Date cake with caramel sauce - Döðluterta með karamellusósu

My friends call this cake "that heavenly date cake with the caramel sauce". It is apparently an old recipe, but someone must have rediscovered it recently, because it has been served a lot at birthday parties and ladies' handicrafts clubs lately.

I haven't got a clue where the recipe originally came from, but in Iceland it's known either as döðluterta með karamellusósu, which simply describes what it is, or as Dillonskaka or Dillon's Cake, which could suggests Irish or British origins. However, it might, and this is supported by information from some older ladies I know, be named after Lord Dillon, a British aristocrat who came to Iceland in 1834, fell in love with a local woman and built a house that he gave her before he left the country. It was a famous scandal at the time, as they had a child out of wedlock and were prevented from marrying by his family. She ran a guest house in the house he gave her and sold meals there for many years. Today the house stands in the Árbær museum and is a café.

235 g (8.3 oz.) stoneless dates and a little bit of water
1 tsp baking soda
120 g (4.2 oz.) butter, soft
5 tbs sugar
2 eggs
300 ml (approx. 1 1/4 cup) flour
1/2 tsp salt
1/2 tsp vanilla
1 1/3 tsp baking powder

Put the dates in a saucepan and pour in enough water to barely cover the dates. Bring to the boil, turn off the heat and let stand for a few minutes.
Add the baking soda to the saucepan and stir well. Dates should come apart into a thick paste.
Whip together the sugar and butter until light and fluffy, then add the eggs, one by one. Add the dry ingredients and vanilla and mix well. Finally add the stewed dates.

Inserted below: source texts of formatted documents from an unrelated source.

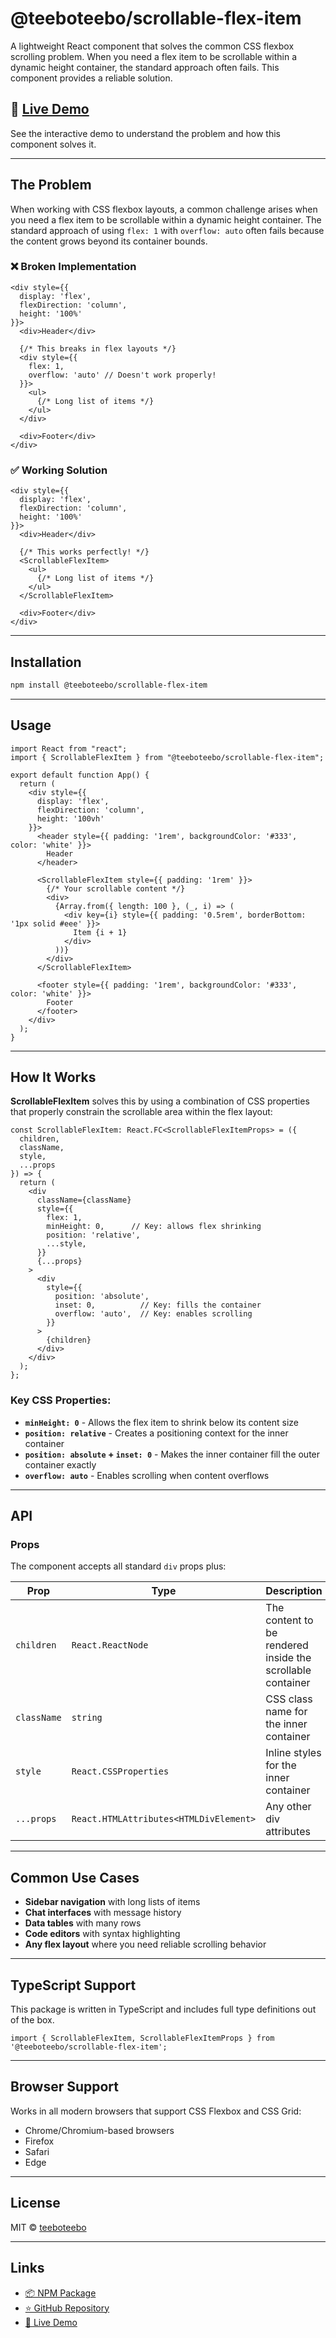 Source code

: # @teeboteebo/scrollable-flex-item

A lightweight React component that solves the common CSS flexbox scrolling problem. When you need a flex item to be scrollable within a dynamic height container, the standard approach often fails. This component provides a reliable solution.

## 🚀 [Live Demo](https://scrollable-flex-item.vercel.app)

See the interactive demo to understand the problem and how this component solves it.

---

## The Problem

When working with CSS flexbox layouts, a common challenge arises when you need a flex item to be scrollable within a dynamic height container. The standard approach of using `flex: 1` with `overflow: auto` often fails because the content grows beyond its container bounds.

### ❌ Broken Implementation
```tsx
<div style={{
  display: 'flex',
  flexDirection: 'column',
  height: '100%'
}}>
  <div>Header</div>
  
  {/* This breaks in flex layouts */}
  <div style={{ 
    flex: 1,
    overflow: 'auto' // Doesn't work properly!
  }}>
    <ul>
      {/* Long list of items */}
    </ul>
  </div>
  
  <div>Footer</div>
</div>
```

### ✅ Working Solution
```tsx
<div style={{
  display: 'flex',
  flexDirection: 'column',
  height: '100%'
}}>
  <div>Header</div>
  
  {/* This works perfectly! */}
  <ScrollableFlexItem>
    <ul>
      {/* Long list of items */}
    </ul>
  </ScrollableFlexItem>
  
  <div>Footer</div>
</div>
```

---

## Installation

```bash
npm install @teeboteebo/scrollable-flex-item
```

---

## Usage

```tsx
import React from "react";
import { ScrollableFlexItem } from "@teeboteebo/scrollable-flex-item";

export default function App() {
  return (
    <div style={{
      display: 'flex',
      flexDirection: 'column',
      height: '100vh'
    }}>
      <header style={{ padding: '1rem', backgroundColor: '#333', color: 'white' }}>
        Header
      </header>
      
      <ScrollableFlexItem style={{ padding: '1rem' }}>
        {/* Your scrollable content */}
        <div>
          {Array.from({ length: 100 }, (_, i) => (
            <div key={i} style={{ padding: '0.5rem', borderBottom: '1px solid #eee' }}>
              Item {i + 1}
            </div>
          ))}
        </div>
      </ScrollableFlexItem>
      
      <footer style={{ padding: '1rem', backgroundColor: '#333', color: 'white' }}>
        Footer
      </footer>
    </div>
  );
}
```

---

## How It Works

**ScrollableFlexItem** solves this by using a combination of CSS properties that properly constrain the scrollable area within the flex layout:

```tsx
const ScrollableFlexItem: React.FC<ScrollableFlexItemProps> = ({
  children,
  className,
  style,
  ...props
}) => {
  return (
    <div
      className={className}
      style={{
        flex: 1,
        minHeight: 0,      // Key: allows flex shrinking
        position: 'relative',
        ...style,
      }}
      {...props}
    >
      <div
        style={{
          position: 'absolute',
          inset: 0,          // Key: fills the container
          overflow: 'auto',  // Key: enables scrolling
        }}
      >
        {children}
      </div>
    </div>
  );
};
```

### Key CSS Properties:
- **`minHeight: 0`** - Allows the flex item to shrink below its content size
- **`position: relative`** - Creates a positioning context for the inner container
- **`position: absolute` + `inset: 0`** - Makes the inner container fill the outer container exactly
- **`overflow: auto`** - Enables scrolling when content overflows

---

## API

### Props

The component accepts all standard `div` props plus:

| Prop | Type | Description |
|------|------|-------------|
| `children` | `React.ReactNode` | The content to be rendered inside the scrollable container |
| `className` | `string` | CSS class name for the inner container |
| `style` | `React.CSSProperties` | Inline styles for the inner container |
| `...props` | `React.HTMLAttributes<HTMLDivElement>` | Any other div attributes |

---

## Common Use Cases

- **Sidebar navigation** with long lists of items
- **Chat interfaces** with message history
- **Data tables** with many rows
- **Code editors** with syntax highlighting
- **Any flex layout** where you need reliable scrolling behavior

---

## TypeScript Support

This package is written in TypeScript and includes full type definitions out of the box.

```tsx
import { ScrollableFlexItem, ScrollableFlexItemProps } from '@teeboteebo/scrollable-flex-item';
```

---

## Browser Support

Works in all modern browsers that support CSS Flexbox and CSS Grid:
- Chrome/Chromium-based browsers
- Firefox
- Safari
- Edge

---

## License

MIT © [teeboteebo](https://github.com/teeboteebo)

---

## Links

- [📦 NPM Package](https://www.npmjs.com/package/@teeboteebo/scrollable-flex-item)
- [⭐ GitHub Repository](https://github.com/teeboteebo/scrollable-flex-item)
- [🚀 Live Demo](https://scrollable-flex-item.vercel.app)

Bake in a well-greased springform pan, for 30-40 minutes at 180°C (356°F).
Remove from oven when done, let cool slightly, then remove from pan and serve warm with the sauce on the side.

Caramel sauce:
200 g (7 oz.) butter
200 g (7 oz.) brown sugar
1 tsp vanilla
200 ml (1/2 cup + 1/3 cup) cream

Put all ingredients together in a saucepan and cook together over slow heat, stirring continuously for 5 minutes or until slightly browned. Pour into a jug or sauce boat and serve warm on the side with the cake or pour directly over the cake and serve. This sauce is also excellent on ice cream.


Three-Cookies said…
Its origin is probably British. In Britain and colonies its called stick date/toffee pudding with butterscotch sauce
Joe said…
The last time I baked with dates I got to such a point of frustration handling and chopping them that I resorted to putting them in a pressure cooker.

The result was quite surprising. I used less water than I should have to prevent them from resembling canned fruit, and found their flesh to be "spreadable", and receptive to absorbing some spice.
At full pressure, it shouldn't be left to go more than 3 minutes to prevent them from just falling apart after absorbing all the steam it can.
Joe said…
I also get to use my favorite baking bon mot: "Hey baby, looking for a date?"
Anonymous said…
hi and it tastes great!!! lovely xx
Anonymous said…
I just made this for Christmas. It was wonderful! Very moist and lots of flavour. I was a little freaked out when the dates turned green while stewing in the pot but then they turned black as I continued making them into a paste. The batter itself is kind of gray looking but once out of the oven it is nice and brown - looks great and tastes even better. Thank you!